The great science writer K.C. Cole (2004) writes “Few people stop to think about the shape of the stage on which we play our lives, mainly because it’s normally invisible.” How can we measure what we can’t see? Well, as Cole points out, a good place to start is by looking at the patterns of achievement: Who tends to be successful on our playing fields? Who consistently fails? More specifically for educators, the question is this: Does the playing field of education – our classrooms, our instructional methodologies – seem to be tilted in favor of some learners’ style and preferences at the expense of others?

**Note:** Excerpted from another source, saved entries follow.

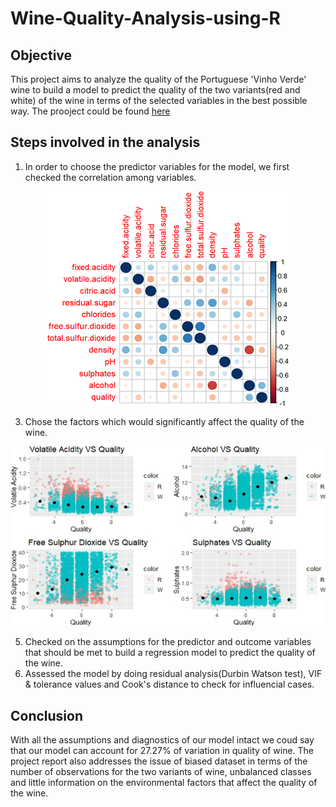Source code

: # Wine-Quality-Analysis-using-R
## Objective
This project aims to analyze the quality of the Portuguese 'Vinho Verde' wine to build a model to predict the quality of the two variants(red and white) of the wine in terms of the selected variables in the best possible way. The prooject could be found [here](https://nmariya.github.io/Wine-Quality-Analysis-using-R/)
## Steps involved in the analysis
1.  In order to choose the predictor variables for the model, we first checked the correlation among variables. 
<p align="center">
<img src="./images/corr.png"/>
</p>


3.  Chose the factors which would significantly affect the quality of the wine.

<p align="center">
<img src="./images/var.png"/>
</p>

5.  Checked on the assumptions for the predictor and outcome variables that should be met to build a regression model to predict the quality of the wine.
6.  Assessed the model by doing residual analysis(Durbin Watson test), VIF & tolerance values and Cook's distance to check for influencial cases.

## Conclusion
With all the assumptions and diagnostics of our model intact we coud say that our model can account for 27.27% of variation in quality of wine. The project report also addresses the issue of biased dataset in terms of the number of observations for the two variants of wine, unbalanced classes and little information on the environmental factors that affect the quality of the wine.
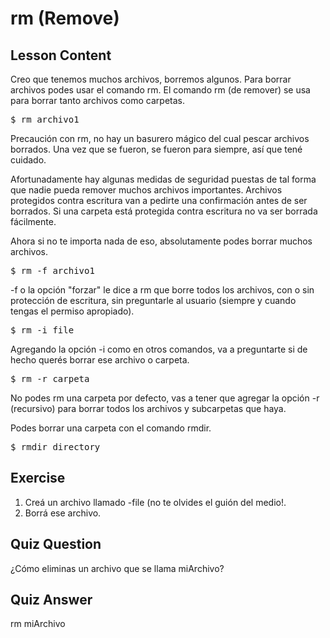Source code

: # rm (Remove)

## Lesson Content

Creo que tenemos muchos archivos, borremos algunos. Para borrar archivos podes usar el comando rm. El comando rm (de remover) se usa para borrar tanto archivos como carpetas.

<pre>$ rm archivo1</pre>

Precaución con rm, no hay un basurero mágico del cual pescar archivos borrados. Una vez que se fueron, se fueron para siempre, así que tené cuidado.

Afortunadamente hay algunas medidas de seguridad puestas de tal forma que nadie pueda remover muchos archivos importantes. Archivos protegidos contra escritura van a pedirte una confirmación antes de ser borrados. Si una carpeta está protegida contra escritura no va ser borrada fácilmente.

Ahora si no te importa nada de eso, absolutamente podes borrar muchos archivos.

<pre>$ rm -f archivo1</pre>

-f o la opción "forzar" le dice a rm que borre todos los archivos, con o sin protección de escritura, sin preguntarle al usuario (siempre y cuando tengas el permiso apropiado).

<pre>$ rm -i file</pre>

Agregando la opción -i como en otros comandos, va a preguntarte si de hecho querés borrar ese archivo o carpeta.

<pre>$ rm -r carpeta</pre>

No podes rm una carpeta por defecto, vas a tener que agregar la opción -r (recursivo) para borrar todos los archivos y subcarpetas que haya.

Podes borrar una carpeta con el comando rmdir.

<pre>$ rmdir directory</pre>

## Exercise

<ol>
<li>Creá un archivo llamado -file (no te olvides el guión del medio!.</li>
<li>Borrá ese archivo.</li>
</ol>

## Quiz Question

¿Cómo eliminas un archivo que se llama miArchivo?

## Quiz Answer

rm miArchivo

According to Robert Sternberg, professor of psychology and education at Yale University, the answer is “yes.” That’s the bad news. The good news is that Sternberg’s research shows that we can change the shape of the playing field and provide real opportunities for students to succeed by teaching with students’ learning styles in mind. Sternberg (2006) and his colleagues conducted a remarkable series of studies involving diverse student populations including students from Alaskan Eskimo villages, rural Kenya, and a wide range of student populations from across the United States. In these studies, students were taught in five different ways:

  • A memory-based approach emphasizing identification and recall of facts and concepts
  • An analytical approach emphasizing critical thinking, evaluation, and comparative analysis
  • A creative approach emphasizing imagination and invention
  • A practical approach emphasizing the application of concepts to real-world contexts and situations
  • A diverse approach that incorporated all the approaches
Out of these studies, Sternberg and his colleagues drew two conclusions. First, whenever students were taught in a way that matched their own style preferences, those students outperformed students who were mismatched. Second, and even more important, students who were taught using a diversity of approaches outperformed all other students on both performance assessments and on multiple-choice memory tests. Sternberg (2006) goes on to say, “Even if our goal is just to maximize students’ retention of information, teaching for diverse styles of learning still produces superior results. This approach apparently enables students to capitalize on their strengths and to correct or to compensate for their weaknesses, encoding material in a variety of interesting ways” (33-34). In other words, incorporating learning styles into our teaching is not just about fairness; it’s also about better results.